Muhammad Hidayat, salah satu sukarelawan dalam VVDP yang diadakan Badan Siber dan Sandi Negara. Foto: Cyberthreat.id | Faisal Hafis
Muhammad Hidayat, salah satu sukarelawan dalam VVDP yang diadakan Badan Siber dan Sandi Negara. Foto: Cyberthreat.id | Faisal Hafis
Jakarta, Cyberthreat.id – Ia biasa dipanggil Hidayat. Nama lengkapnya Muhammad Hidayat. Usianya baru 14 tahun dan masih duduk di bangku SMP. Namun, ia memiliki skill yang tak sembarang dimiliki anak-anak seusianya.
Ia adalah “bug hunter”, pemburu celah keamanan (bug) sistem informasi, termuda yang direkrut Badan Siber dan Sandi Negara dalam Voluntary Vulnerability Disclosure Program (VVDP).
Hidayat aktif di Anon Cyber Team (ACT), sebuah komunitas yang menyatukan para “bug hunter” atau hacker di Indonesia dan juga menjadi anggota termuda.
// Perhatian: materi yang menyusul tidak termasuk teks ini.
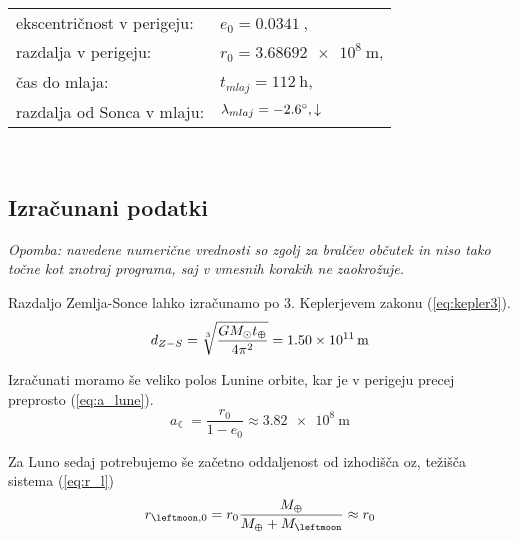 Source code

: \documentclass{article}
\begin{document}
\begin{tabular}{@{$\bullet$\quad}ll}
    ekscentričnost v perigeju\cite{NASA:Lunar_orbit}: & $e_0=\SI{0,0341}{}$,\\
    razdalja v perigeju\cite{apsid_calc}: & $r_0=\SI{3,68692e8}{\meter}$,\\
    čas do mlaja\cite{apsid_calc}: & $t_{mlaj}=\SI{112}{\hour}$,\\
    razdalja od Sonca v mlaju\footnotemark[1]: & $\lambda_{mlaj}=\ang{-2,6}, \xdownarrow{3 pt}$
\end{tabular}\\

\subsection{Izračunani podatki}
\label{sec:izr_pod}
\textit{Opomba: navedene numerične vrednosti so zgolj za bralčev občutek in niso tako točne kot znotraj programa, saj v vmesnih korakih ne zaokrožuje.}

Razdaljo Zemlja-Sonce lahko izračunamo po 3. Keplerjevem zakonu (\ref{eq:kepler3}).
\begin{equation}
    d_{Z-S}=\sqrt[3]{\frac{GM_\odot t_\varoplus}{4\pi^2}}=\SI{1,50e11}{\meter}
    \label{eq:kepler3}
\end{equation}

Izračunati moramo še veliko polos Lunine orbite, kar je v perigeju precej preprosto (\ref{eq:a_lune}).
\begin{equation}\label{eq:a_lune}
    a_\leftmoon=\frac{r_0}{1-e_0}\approx\SI{3,82e8}{\meter}
\end{equation}

Za Luno sedaj potrebujemo še začetno oddaljenost od izhodišča oz, težišča sistema (\ref{eq:r_l})
\begin{equation}\label{eq:r_l}
    r_{\leftmoon, 0}=r_0\frac{M_\varoplus}{M_\varoplus+M_\leftmoon}\approx r_0
\end{equation}
\end{document}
Namun, mereka bukanlah hacker perusak; mereka membentuk komunitas justru memberitahu celah kepada pemilik sistem.
Hidayat mengaku baru mulai menekuni sebagai “bug hunter” sejak Agustus 2018. Ia menceritakan awal mulanya menyukai dunia siber tersebut. Bermula dari salah satu saluran di YouTube, ia belajar tentang dunia hacker.
Sayangnya, saluran hacker itu berbahasa Inggris dan ia merasa kurang bisa menangkap lebih banyak informasi yang disampaikan. Sampai akhirnya ia menemukan salah satu grup percakapan jejaring sosial dan mulailah ia belajar sebagai “bug hunter”.
Dari situ, ia banyak belajar. Ia mulai mengenal istilah-istilah deface level mudah, yaitu webdav, bypass admin, responsive file manager, com_media, dan com_content.
“Dulu saya enggak tahu apa itu deface dan pentest (penetration testing) web, saya tahunya cuma cara meng-hack sebuah website,” ujar Hidayat kepada Cyberthreat.id, Selasa (28/5/2019).
Ia lalu menceritakan kisahnya untuk pertama kali meretas sebuah situs web dengan mengubah tampilan lamannya. “Itu masih level easy-lah,” kata dia.
Semakin jatuh cinta dengan dunia hacker, ia pun mengasah diri dengan terus berburu ilmu peretasan. Dari ACT ia mendapatkan ilmu tentang cara memahami alur peretasan.
Tak hanya satu komunitas ia jelajahi. Selain di ACT, ia masuk ke dua komunitas lain, yaitu TEH squad cyber 404 dan Security Darknet.
Hidayat juga bercerita soal bug pertama ia temukan dengan nickname “CodayID” pada September 2018. Ia menemukan bug di salah satu situs web milik Pemerintah Kabupaten Sukabumi dengan alamat: dpesdm.sukabumikab.go.id.
“Tapi, situs web tersebut sekarang sudah tidak ada,” ujar dia.
Rasa penasaran semakin membuncah, ia pun bergerilya lagi dari situs web ke situs web. Ia menemukan lagi bug pada subdomain situs web milik Kementerian Pendidikan dan Kebudayaan berupa celah SQL Injection dan XSS. Hal serupa ia juga temukan di situs web IPB dengan celah XSS.
Ia juga mendapati celah pada aplikasi Bima+ milik operator seluler Tri. Dan, terakhir, Selasa sore, ia menemukan celah di situs web milik mamanda.co.id berupa SQL Injection.
“Mereka (mamanda.co.id) merespon kok, tapi alasan mereka website-nya belum selesai dan belum sempat dipakai. Tapi, mereka akan memperbaiki bug tersebut”
Ia mengatakan, tak setiap laporan selalu direspons dengan baik oleh pengembang sistem, tapi ia tetap bersabar. Semenjak dirinya bergabung dengan VVDP, ia kini lebih dimudahkan dalam pelaporan bug dan menjangkau pertemanan lebih luas lagi. Tentu saja, pengetahuan tentang dunia peretasan makin bertambah, misal, soal exploit dan pentesting.
“Sejak saya gabung di VVDP ini pelaporan yang saya ajukan itu menjadi lebih cepat direspon,” ujar remaja asal Tangerang Selatan, Banten ini.
Apa yang diinginkan dari karier sebagai “bug hunter”? Hidayat mengaku ingin bercita-cita sebagai seorang ahli cybersecurity.